> [Description of the task] Find the word "power" in the records and copy every line where it occurs.

Excerpts from a dataset:
■ ■ ■

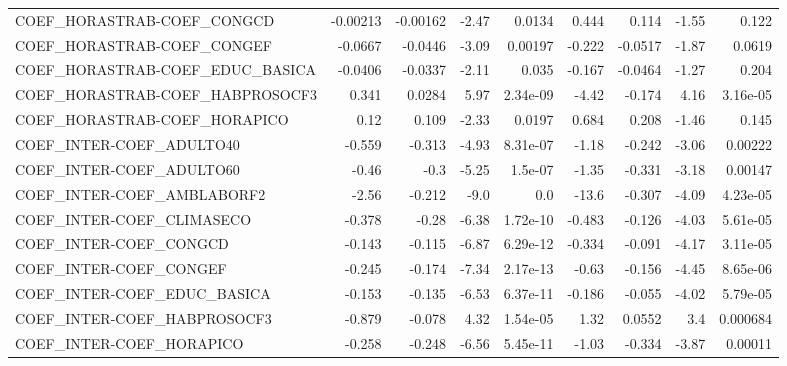 \begin{tabular}{lrrrrrrrr}
COEF\_HORASTRAB-COEF\_CONGCD             &    -0.00213 &     -0.00162 &    -2.47 &   0.0134 &      0.444 &       0.114 &        -1.55 &         0.122 \\
COEF\_HORASTRAB-COEF\_CONGEF             &     -0.0667 &      -0.0446 &    -3.09 &  0.00197 &     -0.222 &     -0.0517 &        -1.87 &        0.0619 \\
COEF\_HORASTRAB-COEF\_EDUC\_BASICA        &     -0.0406 &      -0.0337 &    -2.11 &    0.035 &     -0.167 &     -0.0464 &        -1.27 &         0.204 \\
COEF\_HORASTRAB-COEF\_HABPROSOCF3        &       0.341 &       0.0284 &     5.97 & 2.34e-09 &      -4.42 &      -0.174 &         4.16 &      3.16e-05 \\
COEF\_HORASTRAB-COEF\_HORAPICO           &        0.12 &        0.109 &    -2.33 &   0.0197 &      0.684 &       0.208 &        -1.46 &         0.145 \\
COEF\_INTER-COEF\_ADULTO40               &      -0.559 &       -0.313 &    -4.93 & 8.31e-07 &      -1.18 &      -0.242 &        -3.06 &       0.00222 \\
COEF\_INTER-COEF\_ADULTO60               &       -0.46 &         -0.3 &    -5.25 &  1.5e-07 &      -1.35 &      -0.331 &        -3.18 &       0.00147 \\
COEF\_INTER-COEF\_AMBLABORF2             &       -2.56 &       -0.212 &     -9.0 &      0.0 &      -13.6 &      -0.307 &        -4.09 &      4.23e-05 \\
COEF\_INTER-COEF\_CLIMASECO              &      -0.378 &        -0.28 &    -6.38 & 1.72e-10 &     -0.483 &      -0.126 &        -4.03 &      5.61e-05 \\
COEF\_INTER-COEF\_CONGCD                 &      -0.143 &       -0.115 &    -6.87 & 6.29e-12 &     -0.334 &      -0.091 &        -4.17 &      3.11e-05 \\
COEF\_INTER-COEF\_CONGEF                 &      -0.245 &       -0.174 &    -7.34 & 2.17e-13 &      -0.63 &      -0.156 &        -4.45 &      8.65e-06 \\
COEF\_INTER-COEF\_EDUC\_BASICA            &      -0.153 &       -0.135 &    -6.53 & 6.37e-11 &     -0.186 &      -0.055 &        -4.02 &      5.79e-05 \\
COEF\_INTER-COEF\_HABPROSOCF3            &      -0.879 &       -0.078 &     4.32 & 1.54e-05 &       1.32 &      0.0552 &          3.4 &      0.000684 \\
COEF\_INTER-COEF\_HORAPICO               &      -0.258 &       -0.248 &    -6.56 & 5.45e-11 &      -1.03 &      -0.334 &        -3.87 &       0.00011 \\

\end{tabular}
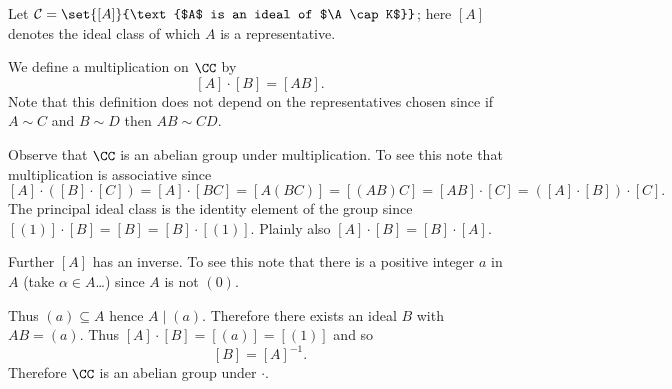 Let $\mathcal{C}=\set{[A]}{\text{$A$ is an ideal of $\A\cap K$}}$; here $[A]$ denotes the ideal class of which $A$ is a representative.

We define a multiplication on $\CC$ by
\[ [A]\cdot[B] = [AB] . \]
Note that this definition does not depend on the representatives chosen since if $A\sim C$ and $B\sim D$ then $AB\sim CD$.

Observe that $\CC$ is an abelian group under multiplication.  To see this note that multiplication is associative since
\[ [A]\cdot([B]\cdot[C])=[A]\cdot[BC]=[A(BC)]=[(AB)C]=[AB]\cdot[C]=([A]\cdot[B])\cdot[C] . \]
The principal ideal class is the identity element of the group since $[(1)]\cdot[B]=[B]=[B]\cdot[(1)]$.  Plainly also $[A]\cdot[B]=[B]\cdot[A]$.

Further $[A]$ has an inverse.  To see this note that there is a positive integer $a$ in $A$ (take $\alpha\in A$\dots) since $A$ is not $(0)$.

Thus $(a)\subseteq A$ hence $A\mid(a)$.  Therefore there exists an ideal $B$ with $AB=(a)$.  Thus $[A]\cdot[B]=[(a)]=[(1)]$ and so
\[ [B] = [A]^{-1} . \]
Therefore $\CC$ is an abelian group under $\cdot$.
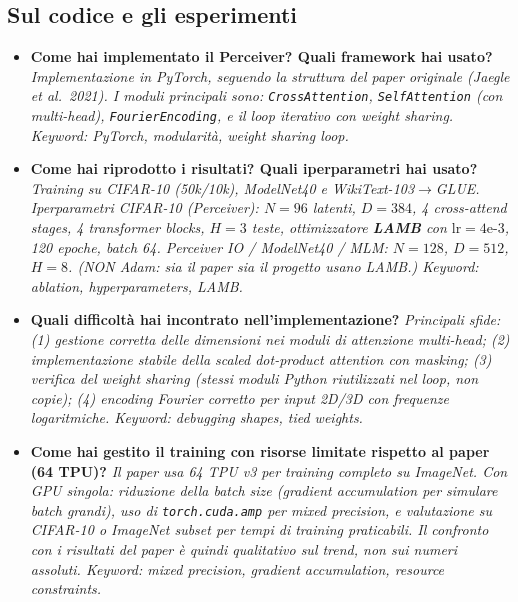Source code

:\documentclass[
  11pt,
]{article}
\begin{document}
\subsection{Sul codice e gli esperimenti}

\begin{itemize}

  \item \textbf{Come hai implementato il Perceiver? Quali framework hai usato?}
  \textit{Implementazione in PyTorch, seguendo la struttura del paper originale (Jaegle et al.\ 2021). I moduli principali sono: \texttt{CrossAttention}, \texttt{SelfAttention} (con multi-head), \texttt{FourierEncoding}, e il loop iterativo con weight sharing. Keyword: PyTorch, modularità, weight sharing loop.}

  \item \textbf{Come hai riprodotto i risultati? Quali iperparametri hai usato?}
  \textit{Training su CIFAR-10 (50k/10k), ModelNet40 e WikiText-103$\to$GLUE. Iperparametri CIFAR-10 (Perceiver): $N=96$ latenti, $D=384$, 4 cross-attend stages, 4 transformer blocks, $H=3$ teste, ottimizzatore \textbf{LAMB} con $\text{lr}=4\text{e-}3$, 120 epoche, batch 64. Perceiver IO / ModelNet40 / MLM: $N=128$, $D=512$, $H=8$. (NON Adam: sia il paper sia il progetto usano LAMB.) Keyword: ablation, hyperparameters, LAMB.}

  \item \textbf{Quali difficoltà hai incontrato nell'implementazione?}
  \textit{Principali sfide: (1) gestione corretta delle dimensioni nei moduli di attenzione multi-head; (2) implementazione stabile della scaled dot-product attention con masking; (3) verifica del weight sharing (stessi moduli Python riutilizzati nel loop, non copie); (4) encoding Fourier corretto per input 2D/3D con frequenze logaritmiche. Keyword: debugging shapes, tied weights.}

  \item \textbf{Come hai gestito il training con risorse limitate rispetto al paper (64 TPU)?}
  \textit{Il paper usa 64 TPU v3 per training completo su ImageNet. Con GPU singola: riduzione della batch size (gradient accumulation per simulare batch grandi), uso di \texttt{torch.cuda.amp} per mixed precision, e valutazione su CIFAR-10 o ImageNet subset per tempi di training praticabili. Il confronto con i risultati del paper è quindi qualitativo sul trend, non sui numeri assoluti. Keyword: mixed precision, gradient accumulation, resource constraints.}

\end{itemize}
\end{document}
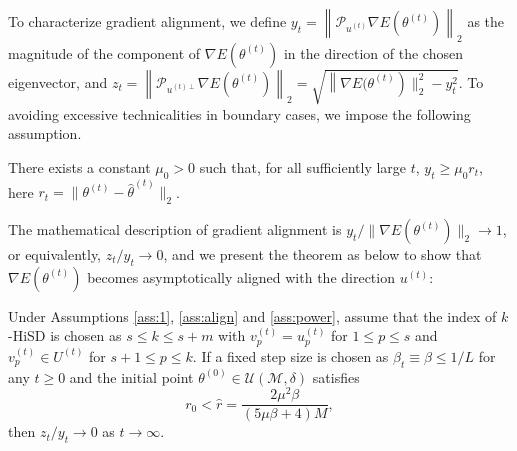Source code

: \documentclass[final]{siamart251216}
\begin{document}
To characterize gradient alignment, we define 
$y_{t} =\left\|\mathcal{P}_{u^{(t)}}\nabla E(\theta^{(t)})\right\|_{2}$ as the magnitude of the component of $\nabla E(\theta^{(t)})$ in the direction of the chosen eigenvector,
and $z_{t} =\left\|\mathcal{P}_{u^{(t)\perp}}\nabla E(\theta^{(t)})\right\|_{2}=\sqrt{\left\|\nabla E(\theta^{(t)}\right)\|_2^2-y_t^2}$.
To avoiding excessive technicalities in boundary cases, we impose the following assumption.
\begin{assumption}\label{ass:power}
There exists a constant $\mu_0>0$ such that, for all sufficiently large $t$, $y_{t}\geqslant \mu_{0} r_{t}$, here $r_t = \|\theta^{(t)} - \hat{\theta}^{(t)}\|_2$.
\end{assumption}
The mathematical description of gradient alignment is 
$y_t/\|\nabla E(\theta^{(t)})\|_2 \to 1$, or equivalently, $z_t/y_t \to 0$, and we present the theorem as below to show that $\nabla E(\theta^{(t)})$ becomes asymptotically aligned with the direction $u^{(t)}$:
\begin{theorem}
\label{thm:gradient_alignment}
Under Assumptions \ref{ass:1}, \ref{ass:align} and \ref{ass:power}, assume that the index of $k$-HiSD is chosen as $s\leqslant k\leqslant s+m$ with 
$v_p^{(t)}=u_p^{(t)}$ for $1\leqslant p\leqslant s$ 
and $v_p^{(t)} \in U^{(t)}$ for $s+1\leqslant p\leqslant k$.
If a fixed step size is chosen as $\beta_t \equiv \beta \leqslant 1/L $ for any $t\geqslant 0$ and the initial point $\theta^{(0)}\in \mathcal{U}(\mathcal{M},\delta)$ satisfies
\begin{equation}
r_0<\hat{r}=\frac{2\mu^2 \beta}{(5\mu\beta+4)M},
\end{equation}
then 
$z_t/y_t \to 0$ as $t\to\infty$.
\end{theorem}
\end{document}
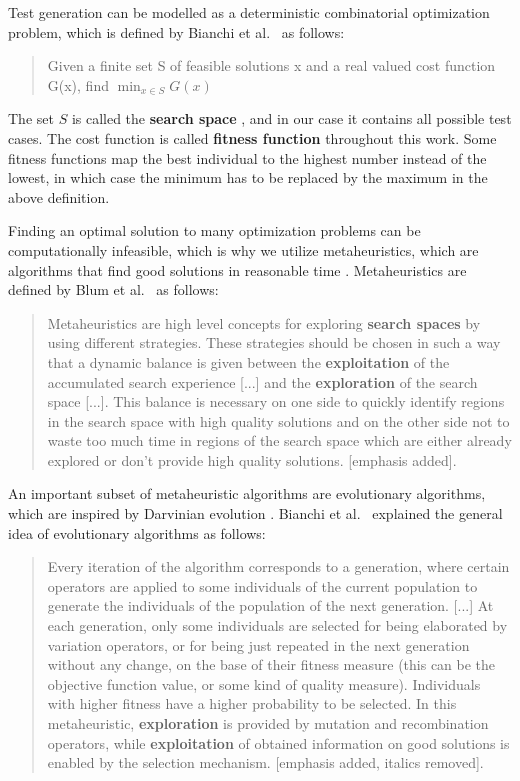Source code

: \documentclass[
  a4paper,  %
  twoside,  %
  bibliography=totoc,
  headsepline,
  cleardoublepage=empty,
  parskip=half,
  draft=false
]{scrbook}
\begin{document}
Test generation can be modelled as a deterministic combinatorial optimization problem, which is defined by Bianchi et al.~\cite{bianchi2009survey} as follows:

\begin{quote}
	Given a finite set S of feasible solutions x and a real valued cost function G(x), find $\min_{x \in S} G(x)$
\end{quote}

The set $S$ is called the \textbf{search space} \cite{bianchi2009survey}, and in our case it contains all possible test cases.
The cost function is called \textbf{fitness function} throughout this work. Some fitness functions map the best individual to the highest number instead of the lowest, in which case the minimum has to be replaced by the maximum in the above definition.

Finding an optimal solution to many optimization problems can be computationally infeasible, which is why we utilize metaheuristics, which are algorithms that find good solutions in reasonable time \cite{bianchi2009survey}.
Metaheuristics are defined by Blum et al.~\cite{blum2003metaheuristics} as follows:
\begin{quote}
	Metaheuristics are high level concepts for exploring \textbf{search spaces} by using different
	strategies.
	These strategies should be chosen in such a way that a dynamic balance is
	given between the \textbf{exploitation} of the accumulated search experience [...] and the \textbf{exploration} of the search space [...].
	This balance is necessary on one side to quickly
	identify regions in the search space with high quality solutions and on the other side
	not to waste too much time in regions of the search space which are either already
	explored or don’t provide high quality solutions. [emphasis added].
\end{quote}

An important subset of metaheuristic algorithms are evolutionary algorithms, which are inspired by Darvinian evolution \cite{bianchi2009survey}. Bianchi et al.~\cite{bianchi2009survey} explained the general idea of evolutionary algorithms as follows:
\begin{quote}	
	Every iteration of the algorithm corresponds to a generation, where certain operators are applied to some individuals of the current population to generate the individuals of the population of the next generation. [...] At each generation, only some individuals are selected for being elaborated by variation operators, or for being just repeated in the next generation without any change, on the base of their fitness measure (this can be the objective function value, or some kind of quality measure). Individuals with higher fitness have a higher probability to be selected. In this metaheuristic, \textbf{exploration} is provided by mutation and recombination operators, while \textbf{exploitation} of obtained information on good solutions is enabled by the selection mechanism. [emphasis added, italics removed].
\end{quote}
\end{document}
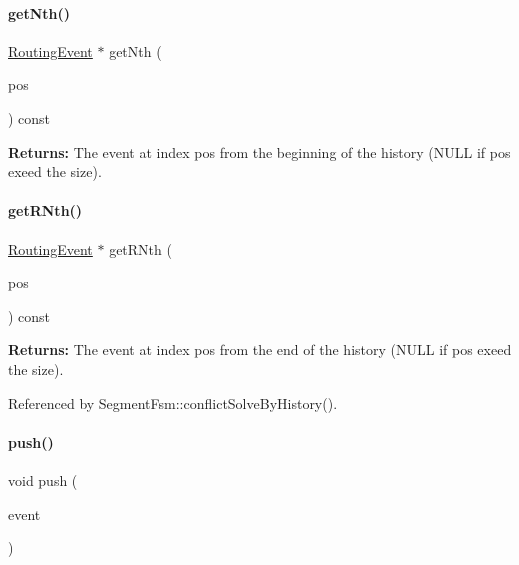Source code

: \paragraph{\texorpdfstring{get\+Nth()}{getNth()}}
{\footnotesize\ttfamily \hyperlink{classKite_1_1RoutingEvent}{Routing\+Event} $\ast$ get\+Nth (\begin{DoxyParamCaption}\item[{size\+\_\+t}]{pos }\end{DoxyParamCaption}) const}

{\bfseries Returns\+:} The event at index {\ttfamily pos} from the beginning of the history ({\ttfamily N\+U\+LL} if {\ttfamily pos} exeed the size). \mbox{\label{classKite_1_1RoutingEventHistory_abf422c3119f0b121ce124aff979eafff}} 
\paragraph{\texorpdfstring{get\+R\+Nth()}{getRNth()}}
{\footnotesize\ttfamily \hyperlink{classKite_1_1RoutingEvent}{Routing\+Event} $\ast$ get\+R\+Nth (\begin{DoxyParamCaption}\item[{size\+\_\+t}]{pos }\end{DoxyParamCaption}) const}

{\bfseries Returns\+:} The event at index {\ttfamily pos} from the end of the history ({\ttfamily N\+U\+LL} if {\ttfamily pos} exeed the size). 

Referenced by Segment\+Fsm\+::conflict\+Solve\+By\+History().

\mbox{\label{classKite_1_1RoutingEventHistory_ac802427673567526d06af911e94f7216}} 
\paragraph{\texorpdfstring{push()}{push()}}
{\footnotesize\ttfamily void push (\begin{DoxyParamCaption}\item[{\hyperlink{classKite_1_1RoutingEvent}{Routing\+Event} $\ast$}]{event }\end{DoxyParamCaption})}

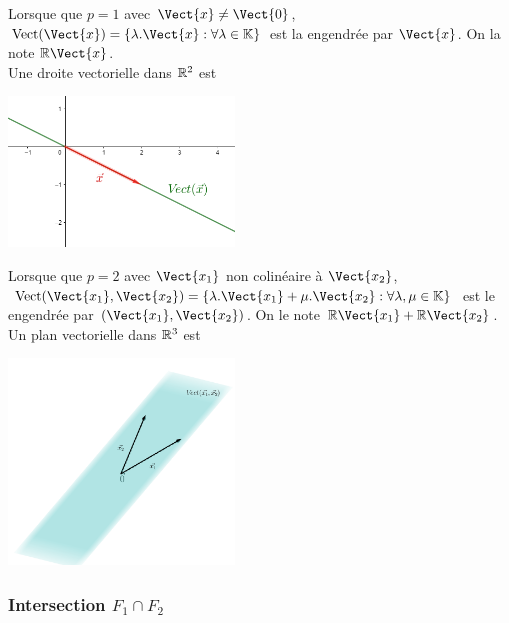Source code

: \documentclass{book}
\begin{document}
\begin{Exemple}
Lorsque que $p=1$ avec $ \Vect{x} \neq \Vect{0}$, $\Vectt(\Vect{x}) = \{\lambda .\Vect{x} : \forall \lambda  \in  \K  \}$
est la  engendrée par $\Vect{x}$. On la note $\R \Vect{x}$.\\
Une droite vectorielle dans $\mathbb{R} ^2$ est 
\begin{center}
\includegraphics[width=6cm]{espace_vectoriel_droite.png}
\end{center}
\end{Exemple}
\begin{Exemple}
Lorsque que $p=2$ avec $ \Vect{x_1}$ non colinéaire à $\Vect{x_2}$, $\Vectt (\Vect{x_1},\Vect{x_2}) = \{\lambda .\Vect{x_1}+\mu.\Vect{x_2} : \forall \lambda ,\mu \in  \K  \}$
est le  engendrée par $(\Vect{x_1},\Vect{x_2})$. On le note $\R \Vect{x_1}+\R \Vect{x_2}$.\\
Un plan vectorielle dans $\mathbb{R} ^3$  est 
\begin{center}
\includegraphics[width=6cm]{espace_vectoriel_plan.png}
\end{center}
\end{Exemple}
\subsubsection{Intersection $F_1\cap F_2$}
\end{document}
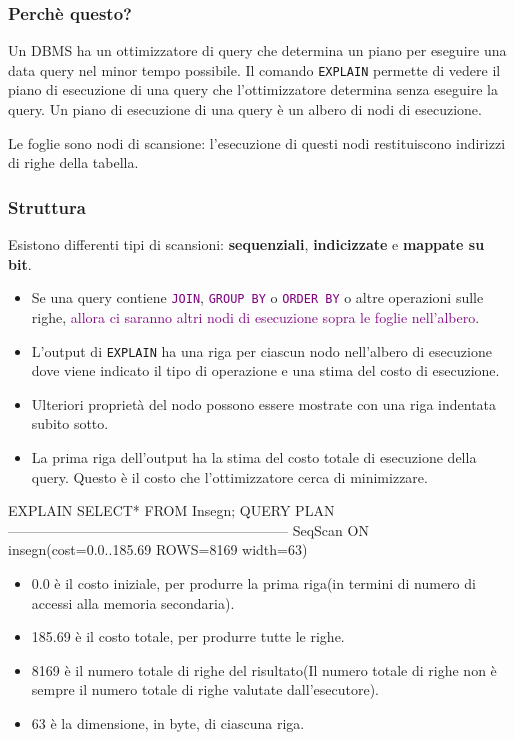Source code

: \subsubsection*{Perchè questo?}
Un DBMS ha un ottimizzatore di query che determina un piano per eseguire una data query nel minor tempo possibile.
Il comando \texttt{EXPLAIN} permette di vedere il piano di esecuzione di una query che l’ottimizzatore determina senza eseguire la query.
Un piano di esecuzione di una query è un albero di nodi di esecuzione.

Le foglie sono nodi di scansione: l’esecuzione di questi nodi restituiscono indirizzi di righe della tabella.

\subsubsection*{Struttura}

Esistono differenti tipi di scansioni: \textbf{sequenziali}, \textbf{indicizzate} e \textbf{mappate su bit}.
\begin{itemize}
  \item Se una query contiene \texttt{\textcolor{purple}{JOIN}}, \texttt{\textcolor{purple}{GROUP BY}} o \texttt{\textcolor{purple}{ORDER BY}} o altre operazioni sulle righe, \textcolor{purple}{allora ci saranno altri nodi di esecuzione sopra le foglie nell’albero}.
  \item L’output di \texttt{EXPLAIN} ha una riga per ciascun nodo nell’albero di esecuzione dove viene indicato il tipo di operazione e una stima del costo di esecuzione.
  \item Ulteriori proprietà del nodo possono essere mostrate con una riga indentata subito sotto.
  \item La prima riga dell’output ha la stima del costo totale di esecuzione della query. Questo è il costo che l’ottimizzatore cerca di minimizzare.
\end{itemize} 

\begin{codiceSQL}
EXPLAIN SELECT* FROM Insegn;
QUERY PLAN
------------------------------------------------------------
SeqScan ON insegn(cost=0.0..185.69 ROWS=8169 width=63)  
\end{codiceSQL}
\begin{itemize}
  \item 0.0 è il costo iniziale, per produrre la prima riga(in termini di numero di accessi alla memoria secondaria).
  \item 185.69 è il costo totale, per produrre tutte le righe.
  \item 8169 è il numero totale di righe del risultato(Il numero totale di righe non è sempre il numero totale di righe valutate dall’esecutore).
  \item 63 è la dimensione, in byte, di ciascuna riga.
\end{itemize}

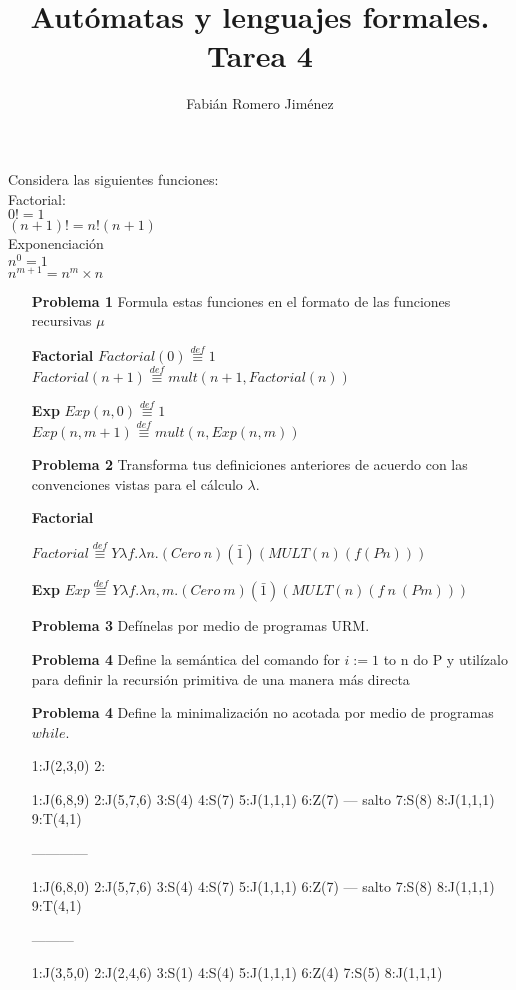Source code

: \documentclass{article}
\title{Autómatas y lenguajes formales. Tarea 4}
\author{Fabián Romero Jiménez}
\begin{document}
\maketitle
Considera las siguientes funciones:\\
Factorial: \\
$0! = 1$ \\
$(n + 1)! = n!  (n + 1)$ \\
Exponenciación \\
$n^0=1$ \\
$n^{m+1}=n^m \times n$ \\

\begin{enumerate}
\item[\bf{Problema 1}] Formula estas funciones en el formato de las  
funciones recursivas $\mu$ 

\item[\bf{Factorial}]
$Factorial(0)  \stackrel{def}{\equiv} 1$\\
$Factorial(n+1) \stackrel{def}{\equiv} mult(n+1,Factorial(n))$

\item[\bf{Exp}]
$Exp(n,0)  \stackrel{def}{\equiv} 1$\\
$Exp(n,m+1) \stackrel{def}{\equiv} mult(n,Exp(n,m))$

\item[\bf{Problema 2}] Transforma tus definiciones anteriores de acuerdo con las convenciones vistas para el cálculo $\lambda$.

\item[\bf{Factorial}]

$Factorial \stackrel{def}{\equiv}  Y \lambda f . \lambda n.(Cero \: n)(\bar 1)(MULT(n)(f(P n))) $\\

\item[\bf{Exp}]$Exp \stackrel{def}{\equiv}  Y \lambda f . \lambda n,m.(Cero \: m)(\bar 1) (MULT(n)(f\:n\:(P m) )) $\\

\item[\bf{Problema 3}] Defínelas por medio de programas URM.

\item[\bf{Problema 4}]Define la semántica del comando
for $i := 1$ to n do P
y utilízalo para definir la recursión primitiva de una manera más directa

\item[\bf{Problema 4}] Define la minimalización no acotada por medio de programas $while$.


1:J(2,3,0)
2:


1:J(6,8,9)
2:J(5,7,6)
3:S(4)
4:S(7)
5:J(1,1,1)
6:Z(7) --- salto
7:S(8)
8:J(1,1,1)
9:T(4,1)

------------

1:J(6,8,0)
2:J(5,7,6)
3:S(4)
4:S(7)
5:J(1,1,1)
6:Z(7) --- salto
7:S(8)
8:J(1,1,1)
9:T(4,1)


---------
      
1:J(3,5,0)
2:J(2,4,6)
3:S(1)
4:S(4)
5:J(1,1,1)
6:Z(4)
7:S(5)
8:J(1,1,1)


\end{enumerate}
\end{document}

■ ■ ■

> [Written reply]
\begin{assumption}\label{ass:power}
Under Assumptions \ref{ass:1}, \ref{ass:align} and \ref{ass:power}, assume that the index of $k$-HiSD is chosen as $s\leqslant k\leqslant s+m$ with 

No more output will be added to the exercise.